[Data supplied — start]

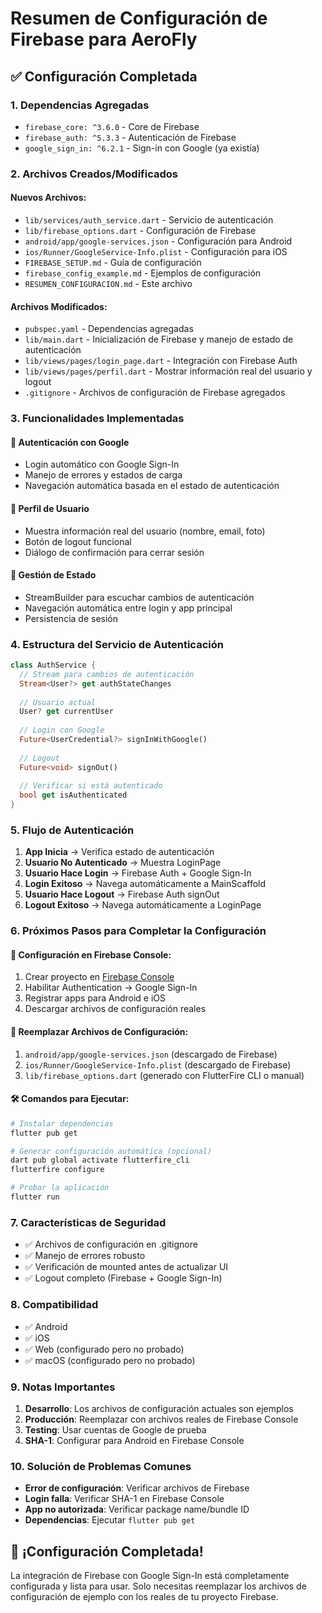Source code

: # Resumen de Configuración de Firebase para AeroFly

## ✅ Configuración Completada

### 1. Dependencias Agregadas
- `firebase_core: ^3.6.0` - Core de Firebase
- `firebase_auth: ^5.3.3` - Autenticación de Firebase
- `google_sign_in: ^6.2.1` - Sign-in con Google (ya existía)

### 2. Archivos Creados/Modificados

#### Nuevos Archivos:
- `lib/services/auth_service.dart` - Servicio de autenticación
- `lib/firebase_options.dart` - Configuración de Firebase
- `android/app/google-services.json` - Configuración para Android
- `ios/Runner/GoogleService-Info.plist` - Configuración para iOS
- `FIREBASE_SETUP.md` - Guía de configuración
- `firebase_config_example.md` - Ejemplos de configuración
- `RESUMEN_CONFIGURACION.md` - Este archivo

#### Archivos Modificados:
- `pubspec.yaml` - Dependencias agregadas
- `lib/main.dart` - Inicialización de Firebase y manejo de estado de autenticación
- `lib/views/pages/login_page.dart` - Integración con Firebase Auth
- `lib/views/pages/perfil.dart` - Mostrar información real del usuario y logout
- `.gitignore` - Archivos de configuración de Firebase agregados

### 3. Funcionalidades Implementadas

#### 🔐 Autenticación con Google
- Login automático con Google Sign-In
- Manejo de errores y estados de carga
- Navegación automática basada en el estado de autenticación

#### 👤 Perfil de Usuario
- Muestra información real del usuario (nombre, email, foto)
- Botón de logout funcional
- Diálogo de confirmación para cerrar sesión

#### 🔄 Gestión de Estado
- StreamBuilder para escuchar cambios de autenticación
- Navegación automática entre login y app principal
- Persistencia de sesión

### 4. Estructura del Servicio de Autenticación

```dart
class AuthService {
  // Stream para cambios de autenticación
  Stream<User?> get authStateChanges
  
  // Usuario actual
  User? get currentUser
  
  // Login con Google
  Future<UserCredential?> signInWithGoogle()
  
  // Logout
  Future<void> signOut()
  
  // Verificar si está autenticado
  bool get isAuthenticated
}
```

### 5. Flujo de Autenticación

1. **App Inicia** → Verifica estado de autenticación
2. **Usuario No Autenticado** → Muestra LoginPage
3. **Usuario Hace Login** → Firebase Auth + Google Sign-In
4. **Login Exitoso** → Navega automáticamente a MainScaffold
5. **Usuario Hace Logout** → Firebase Auth signOut
6. **Logout Exitoso** → Navega automáticamente a LoginPage

### 6. Próximos Pasos para Completar la Configuración

#### 🔧 Configuración en Firebase Console:
1. Crear proyecto en [Firebase Console](https://console.firebase.google.com/)
2. Habilitar Authentication → Google Sign-In
3. Registrar apps para Android e iOS
4. Descargar archivos de configuración reales

#### 📱 Reemplazar Archivos de Configuración:
1. `android/app/google-services.json` (descargado de Firebase)
2. `ios/Runner/GoogleService-Info.plist` (descargado de Firebase)
3. `lib/firebase_options.dart` (generado con FlutterFire CLI o manual)

#### 🛠️ Comandos para Ejecutar:
```bash
# Instalar dependencias
flutter pub get

# Generar configuración automática (opcional)
dart pub global activate flutterfire_cli
flutterfire configure

# Probar la aplicación
flutter run
```

### 7. Características de Seguridad

- ✅ Archivos de configuración en .gitignore
- ✅ Manejo de errores robusto
- ✅ Verificación de mounted antes de actualizar UI
- ✅ Logout completo (Firebase + Google Sign-In)

### 8. Compatibilidad

- ✅ Android
- ✅ iOS
- ✅ Web (configurado pero no probado)
- ✅ macOS (configurado pero no probado)

### 9. Notas Importantes

1. **Desarrollo**: Los archivos de configuración actuales son ejemplos
2. **Producción**: Reemplazar con archivos reales de Firebase Console
3. **Testing**: Usar cuentas de Google de prueba
4. **SHA-1**: Configurar para Android en Firebase Console

### 10. Solución de Problemas Comunes

- **Error de configuración**: Verificar archivos de Firebase
- **Login falla**: Verificar SHA-1 en Firebase Console
- **App no autorizada**: Verificar package name/bundle ID
- **Dependencias**: Ejecutar `flutter pub get`

## 🎉 ¡Configuración Completada!

La integración de Firebase con Google Sign-In está completamente configurada y lista para usar. Solo necesitas reemplazar los archivos de configuración de ejemplo con los reales de tu proyecto Firebase.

[Data supplied — finish]

Without the pictures, give the entries above back exactly.

Source code

: # Resumen de Configuración de Firebase para AeroFly

## ✅ Configuración Completada

### 1. Dependencias Agregadas
- `firebase_core: ^3.6.0` - Core de Firebase
- `firebase_auth: ^5.3.3` - Autenticación de Firebase
- `google_sign_in: ^6.2.1` - Sign-in con Google (ya existía)

### 2. Archivos Creados/Modificados

#### Nuevos Archivos:
- `lib/services/auth_service.dart` - Servicio de autenticación
- `lib/firebase_options.dart` - Configuración de Firebase
- `android/app/google-services.json` - Configuración para Android
- `ios/Runner/GoogleService-Info.plist` - Configuración para iOS
- `FIREBASE_SETUP.md` - Guía de configuración
- `firebase_config_example.md` - Ejemplos de configuración
- `RESUMEN_CONFIGURACION.md` - Este archivo

#### Archivos Modificados:
- `pubspec.yaml` - Dependencias agregadas
- `lib/main.dart` - Inicialización de Firebase y manejo de estado de autenticación
- `lib/views/pages/login_page.dart` - Integración con Firebase Auth
- `lib/views/pages/perfil.dart` - Mostrar información real del usuario y logout
- `.gitignore` - Archivos de configuración de Firebase agregados

### 3. Funcionalidades Implementadas

#### 🔐 Autenticación con Google
- Login automático con Google Sign-In
- Manejo de errores y estados de carga
- Navegación automática basada en el estado de autenticación

#### 👤 Perfil de Usuario
- Muestra información real del usuario (nombre, email, foto)
- Botón de logout funcional
- Diálogo de confirmación para cerrar sesión

#### 🔄 Gestión de Estado
- StreamBuilder para escuchar cambios de autenticación
- Navegación automática entre login y app principal
- Persistencia de sesión

### 4. Estructura del Servicio de Autenticación

```dart
class AuthService {
  // Stream para cambios de autenticación
  Stream<User?> get authStateChanges
  
  // Usuario actual
  User? get currentUser
  
  // Login con Google
  Future<UserCredential?> signInWithGoogle()
  
  // Logout
  Future<void> signOut()
  
  // Verificar si está autenticado
  bool get isAuthenticated
}
```

### 5. Flujo de Autenticación

1. **App Inicia** → Verifica estado de autenticación
2. **Usuario No Autenticado** → Muestra LoginPage
3. **Usuario Hace Login** → Firebase Auth + Google Sign-In
4. **Login Exitoso** → Navega automáticamente a MainScaffold
5. **Usuario Hace Logout** → Firebase Auth signOut
6. **Logout Exitoso** → Navega automáticamente a LoginPage

### 6. Próximos Pasos para Completar la Configuración

#### 🔧 Configuración en Firebase Console:
1. Crear proyecto en [Firebase Console](https://console.firebase.google.com/)
2. Habilitar Authentication → Google Sign-In
3. Registrar apps para Android e iOS
4. Descargar archivos de configuración reales

#### 📱 Reemplazar Archivos de Configuración:
1. `android/app/google-services.json` (descargado de Firebase)
2. `ios/Runner/GoogleService-Info.plist` (descargado de Firebase)
3. `lib/firebase_options.dart` (generado con FlutterFire CLI o manual)

#### 🛠️ Comandos para Ejecutar:
```bash
# Instalar dependencias
flutter pub get

# Generar configuración automática (opcional)
dart pub global activate flutterfire_cli
flutterfire configure

# Probar la aplicación
flutter run
```

### 7. Características de Seguridad

- ✅ Archivos de configuración en .gitignore
- ✅ Manejo de errores robusto
- ✅ Verificación de mounted antes de actualizar UI
- ✅ Logout completo (Firebase + Google Sign-In)

### 8. Compatibilidad

- ✅ Android
- ✅ iOS
- ✅ Web (configurado pero no probado)
- ✅ macOS (configurado pero no probado)

### 9. Notas Importantes

1. **Desarrollo**: Los archivos de configuración actuales son ejemplos
2. **Producción**: Reemplazar con archivos reales de Firebase Console
3. **Testing**: Usar cuentas de Google de prueba
4. **SHA-1**: Configurar para Android en Firebase Console

### 10. Solución de Problemas Comunes

- **Error de configuración**: Verificar archivos de Firebase
- **Login falla**: Verificar SHA-1 en Firebase Console
- **App no autorizada**: Verificar package name/bundle ID
- **Dependencias**: Ejecutar `flutter pub get`

## 🎉 ¡Configuración Completada!

La integración de Firebase con Google Sign-In está completamente configurada y lista para usar. Solo necesitas reemplazar los archivos de configuración de ejemplo con los reales de tu proyecto Firebase.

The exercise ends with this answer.